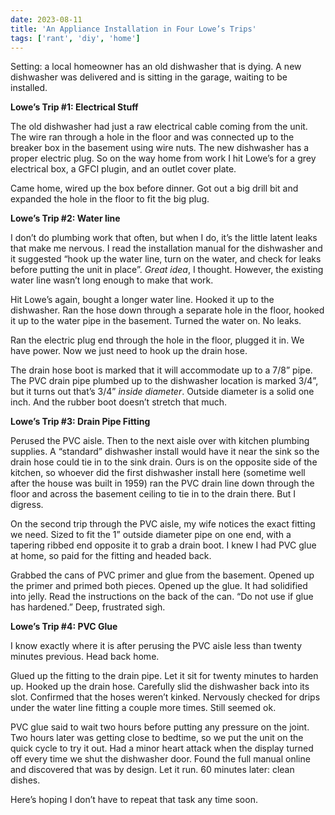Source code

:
```yaml
---
date: 2023-08-11
title: 'An Appliance Installation in Four Lowe’s Trips'
tags: ['rant', 'diy', 'home']
---
```


Setting: a local homeowner has an old dishwasher that is dying. A new dishwasher was delivered and is sitting in the garage, waiting to be installed.

**Lowe’s Trip #1: Electrical Stuff**

The old dishwasher had just a raw electrical cable coming from the unit. The wire ran through a hole in the floor and was connected up to the breaker box in the basement using wire nuts. The new dishwasher has a proper electric plug. So on the way home from work I hit Lowe’s for a grey electrical box, a GFCI plugin, and an outlet cover plate.

Came home, wired up the box before dinner. Got out a big drill bit and expanded the hole in the floor to fit the big plug.

**Lowe’s Trip #2: Water line**

I don’t do plumbing work that often, but when I do, it’s the little latent leaks that make me nervous. I read the installation manual for the dishwasher and it suggested “hook up the water line, turn on the water, and check for leaks before putting the unit in place”. _Great idea_, I thought. However, the existing water line wasn’t long enough to make that work.

Hit Lowe’s again, bought a longer water line. Hooked it up to the dishwasher. Ran the hose down through a separate hole in the floor, hooked it up to the water pipe in the basement. Turned the water on. No leaks.

Ran the electric plug end through the hole in the floor, plugged it in. We have power. Now we just need to hook up the drain hose.

The drain hose boot is marked that it will accommodate up to a 7/8” pipe. The PVC drain pipe plumbed up to the dishwasher location is marked 3/4”, but it turns out that’s 3/4” _inside diameter_. Outside diameter is a solid one inch. And the rubber boot doesn’t stretch that much.

**Lowe’s Trip #3: Drain Pipe Fitting**

Perused the PVC aisle. Then to the next aisle over with kitchen plumbing supplies. A “standard” dishwasher install would have it near the sink so the drain hose could tie in to the sink drain. Ours is on the opposite side of the kitchen, so whoever did the first dishwasher install here (sometime well after the house was built in 1959) ran the PVC drain line down through the floor and across the basement ceiling to tie in to the drain there. But I digress.

On the second trip through the PVC aisle, my wife notices the exact fitting we need. Sized to fit the 1” outside diameter pipe on one end, with a tapering ribbed end opposite it to grab a drain boot. I knew I had PVC glue at home, so paid for the fitting and headed back.

Grabbed the cans of PVC primer and glue from the basement. Opened up the primer and primed both pieces. Opened up the glue. It had solidified into jelly. Read the instructions on the back of the can. “Do not use if glue has hardened.” Deep, frustrated sigh.

**Lowe’s Trip #4: PVC Glue**

I know exactly where it is after perusing the PVC aisle less than twenty minutes previous. Head back home.

Glued up the fitting to the drain pipe. Let it sit for twenty minutes to harden up. Hooked up the drain hose. Carefully slid the dishwasher back into its slot. Confirmed that the hoses weren’t kinked. Nervously checked for drips under the water line fitting a couple more times. Still seemed ok.

PVC glue said to wait two hours before putting any pressure on the joint. Two hours later was getting close to bedtime, so we put the unit on the quick cycle to try it out. Had a minor heart attack when the display turned off every time we shut the dishwasher door. Found the full manual online and discovered that was by design. Let it run. 60 minutes later: clean dishes.

Here’s hoping I don’t have to repeat that task any time soon.

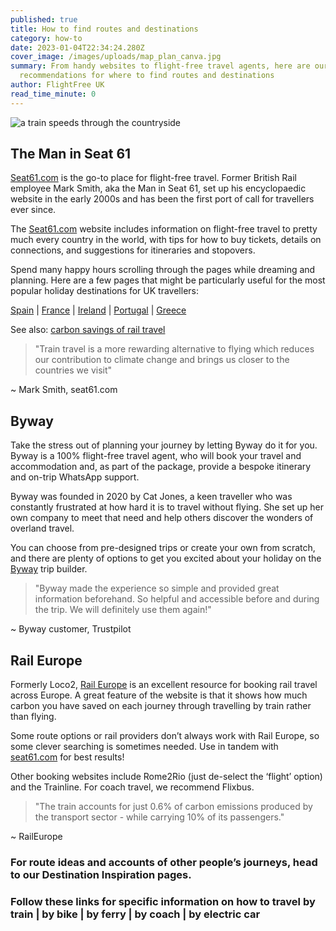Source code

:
 ```yaml
---
published: true
title: How to find routes and destinations
category: how-to
date: 2023-01-04T22:34:24.280Z
cover_image: /images/uploads/map_plan_canva.jpg
summary: From handy websites to flight-free travel agents, here are our top
  recommendations for where to find routes and destinations
author: FlightFree UK
read_time_minute: 0
---
```

![a train speeds through the countryside](/images/uploads/train_countryside_canva.jpg)

## The Man in Seat 61

[Seat61.com](https://www.seat61.com/) is the go-to place for flight-free travel. Former British Rail employee Mark Smith, aka the Man in Seat 61, set up his encyclopaedic website in the early 2000s and has been the first port of call for travellers ever since. 

The [Seat61.com](https://www.seat61.com/) website includes information on flight-free travel to pretty much every country in the world, with tips for how to buy tickets, details on connections, and suggestions for itineraries and stopovers. 

Spend many happy hours scrolling through the pages while dreaming and planning. Here are a few pages that might be particularly useful for the most popular holiday destinations for UK travellers: 

[Spain](https://www.seat61.com/Spain.htm) | [France](https://www.seat61.com/France.htm) | [Ireland](https://www.seat61.com/train-and-ferry-to-dublin.htm) | [Portugal](https://www.seat61.com/Portugal.htm) | [Greece](https://www.seat61.com/Greece.htm)

See also: [carbon savings of rail travel](https://www.seat61.com/CO2flights)

> "Train travel is a more rewarding alternative to flying which reduces our contribution to climate change and brings us closer to the countries we visit" 

~ Mark Smith, seat61.com

## Byway

Take the stress out of planning your journey by letting Byway do it for you. Byway is a 100% flight-free travel agent, who will book your travel and accommodation and, as part of the package, provide a bespoke itinerary and on-trip WhatsApp support.

Byway was founded in 2020 by Cat Jones, a keen traveller who was constantly frustrated at how hard it is to travel without flying. She set up her own company to meet that need and help others discover the wonders of overland travel. 

You can choose from pre-designed trips or create your own from scratch, and there are plenty of options to get you excited about your holiday on the [Byway](https://www.byway.travel/) trip builder. 

> "Byway made the experience so simple and provided great information beforehand. So helpful and accessible before and during the trip. We will definitely use them again!" 

~ Byway customer, Trustpilot

## Rail Europe

Formerly Loco2, [Rail Europe](https://raileurope.com/) is an excellent resource for booking rail travel across Europe. A great feature of the website is that it shows how much carbon you have saved on each journey through travelling by train rather than flying. 

Some route options or rail providers don’t always work with Rail Europe, so some clever searching is sometimes needed. Use in tandem with [seat61.com](http://seat61.com) for best results! 

Other booking websites include Rome2Rio (just de-select the ‘flight’ option) and the Trainline. For coach travel, we recommend Flixbus.

> "The train accounts for just 0.6% of carbon emissions produced by the transport sector - while carrying 10% of its passengers." 

~ RailEurope

### For route ideas and accounts of other people’s journeys, head to our Destination Inspiration pages.

### Follow these links for specific information on how to travel by train | by bike | by ferry | by coach | by electric car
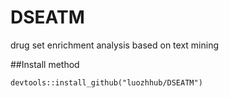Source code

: # DSEATM
drug set enrichment analysis based on text mining

##Install method

```{r}
devtools::install_github("luozhhub/DSEATM")
```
++++++++++
## To do
Could you repeat exactly the lines from the first one of the records above through the line containing "Came home, wired", leaving out any pictures?

## Solution to the problem
Source code

:
```yaml
---
date: 2023-08-11
title: 'An Appliance Installation in Four Lowe’s Trips'
tags: ['rant', 'diy', 'home']
---
```


Setting: a local homeowner has an old dishwasher that is dying. A new dishwasher was delivered and is sitting in the garage, waiting to be installed.

**Lowe’s Trip #1: Electrical Stuff**

The old dishwasher had just a raw electrical cable coming from the unit. The wire ran through a hole in the floor and was connected up to the breaker box in the basement using wire nuts. The new dishwasher has a proper electric plug. So on the way home from work I hit Lowe’s for a grey electrical box, a GFCI plugin, and an outlet cover plate.

Came home, wired up the box before dinner. Got out a big drill bit and expanded the hole in the floor to fit the big plug.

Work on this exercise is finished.